Find every line in the records that holds the string "with". Copy each one.

*Supplied information*.
____
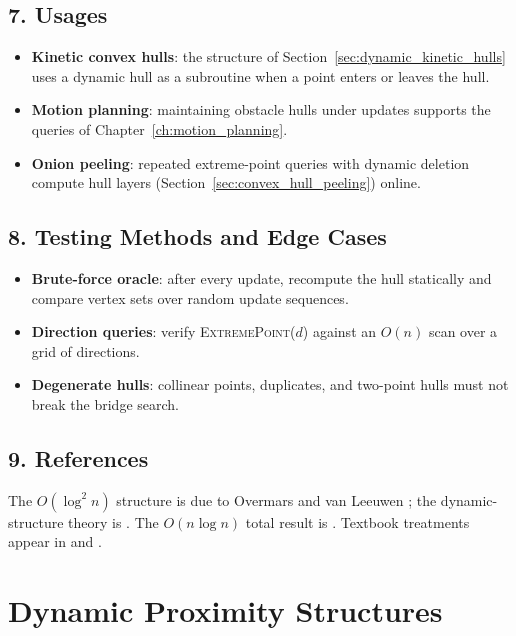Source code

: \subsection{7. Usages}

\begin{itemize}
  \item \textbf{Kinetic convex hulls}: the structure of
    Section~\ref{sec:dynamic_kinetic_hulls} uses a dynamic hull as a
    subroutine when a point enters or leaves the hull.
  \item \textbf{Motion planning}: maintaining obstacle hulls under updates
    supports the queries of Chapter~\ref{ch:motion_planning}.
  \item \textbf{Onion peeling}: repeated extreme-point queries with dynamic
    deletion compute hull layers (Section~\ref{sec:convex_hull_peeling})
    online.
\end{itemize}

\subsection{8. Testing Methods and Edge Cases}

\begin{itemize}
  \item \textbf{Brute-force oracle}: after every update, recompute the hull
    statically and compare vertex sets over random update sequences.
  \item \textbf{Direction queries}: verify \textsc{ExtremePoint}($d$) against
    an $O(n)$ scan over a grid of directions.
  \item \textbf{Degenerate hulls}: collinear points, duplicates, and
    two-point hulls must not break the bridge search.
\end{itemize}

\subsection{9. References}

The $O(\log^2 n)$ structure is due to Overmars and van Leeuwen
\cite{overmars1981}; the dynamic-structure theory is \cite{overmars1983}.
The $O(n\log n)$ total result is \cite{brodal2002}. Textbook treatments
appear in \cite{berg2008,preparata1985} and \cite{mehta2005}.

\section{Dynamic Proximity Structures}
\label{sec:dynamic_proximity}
____
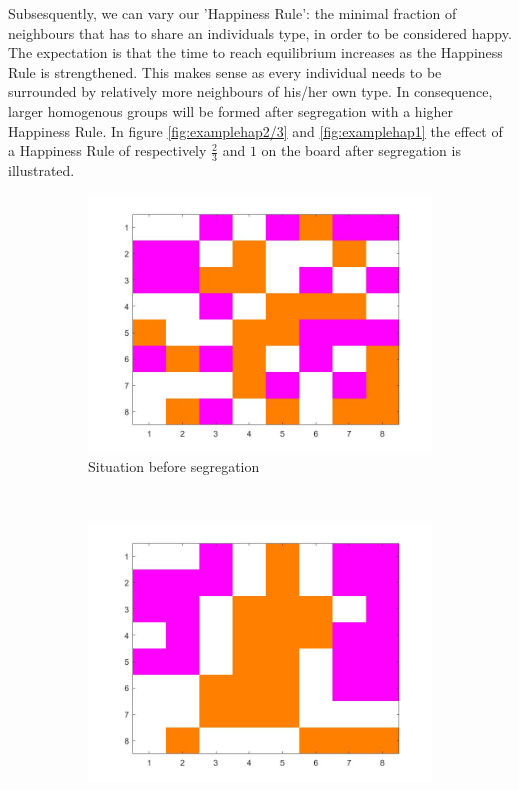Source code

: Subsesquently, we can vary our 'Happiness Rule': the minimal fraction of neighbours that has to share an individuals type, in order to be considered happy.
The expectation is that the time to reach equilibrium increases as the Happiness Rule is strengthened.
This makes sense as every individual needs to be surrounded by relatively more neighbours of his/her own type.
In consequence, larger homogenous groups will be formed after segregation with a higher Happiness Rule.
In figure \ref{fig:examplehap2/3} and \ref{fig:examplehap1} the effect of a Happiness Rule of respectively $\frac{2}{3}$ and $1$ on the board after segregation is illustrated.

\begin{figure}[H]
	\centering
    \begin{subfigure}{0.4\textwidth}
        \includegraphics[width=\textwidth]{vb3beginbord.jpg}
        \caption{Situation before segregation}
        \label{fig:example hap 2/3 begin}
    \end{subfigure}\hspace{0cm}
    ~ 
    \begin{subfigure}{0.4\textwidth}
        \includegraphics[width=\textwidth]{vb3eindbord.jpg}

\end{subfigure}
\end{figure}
____
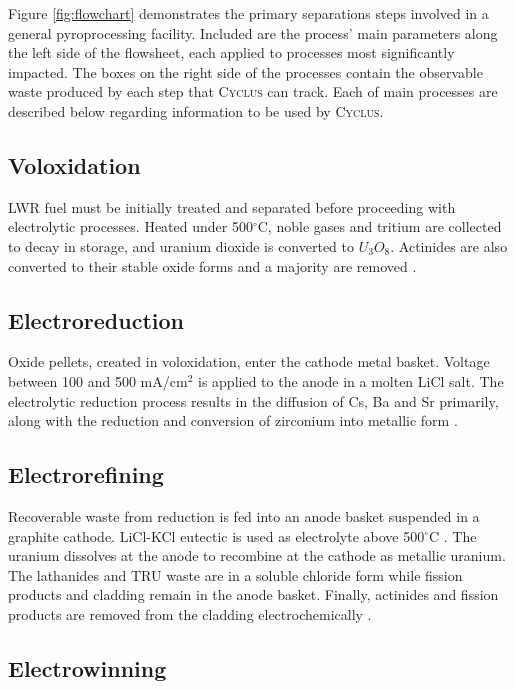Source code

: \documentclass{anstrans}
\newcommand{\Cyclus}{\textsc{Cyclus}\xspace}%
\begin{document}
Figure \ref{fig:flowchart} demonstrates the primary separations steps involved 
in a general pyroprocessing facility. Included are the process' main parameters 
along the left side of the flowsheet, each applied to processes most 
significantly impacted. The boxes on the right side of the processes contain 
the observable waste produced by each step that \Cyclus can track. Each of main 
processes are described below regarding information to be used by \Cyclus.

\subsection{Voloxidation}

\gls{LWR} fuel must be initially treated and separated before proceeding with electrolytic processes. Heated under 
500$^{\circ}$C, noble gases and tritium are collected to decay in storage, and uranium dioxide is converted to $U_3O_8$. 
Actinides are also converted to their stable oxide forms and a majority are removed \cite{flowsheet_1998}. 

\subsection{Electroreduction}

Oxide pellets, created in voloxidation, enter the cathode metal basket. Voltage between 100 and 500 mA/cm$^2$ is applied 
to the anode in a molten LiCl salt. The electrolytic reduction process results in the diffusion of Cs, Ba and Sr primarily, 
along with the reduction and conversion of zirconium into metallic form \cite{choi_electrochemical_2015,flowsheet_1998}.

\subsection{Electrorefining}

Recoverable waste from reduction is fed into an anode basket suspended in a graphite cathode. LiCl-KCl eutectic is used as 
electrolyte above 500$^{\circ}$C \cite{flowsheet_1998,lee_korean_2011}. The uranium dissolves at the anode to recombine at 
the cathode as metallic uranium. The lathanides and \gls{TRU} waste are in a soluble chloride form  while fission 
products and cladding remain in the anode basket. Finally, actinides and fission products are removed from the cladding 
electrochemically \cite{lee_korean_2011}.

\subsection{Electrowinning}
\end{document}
____
*Task solution*.
  \item \textbf{Onion peeling}: repeated extreme-point queries with dynamic
In consequence, larger homogenous groups will be formed after segregation with a higher Happiness Rule.
\gls{LWR} fuel must be initially treated and separated before proceeding with electrolytic processes. Heated under 
along with the reduction and conversion of zirconium into metallic form \cite{choi_electrochemical_2015,flowsheet_1998}.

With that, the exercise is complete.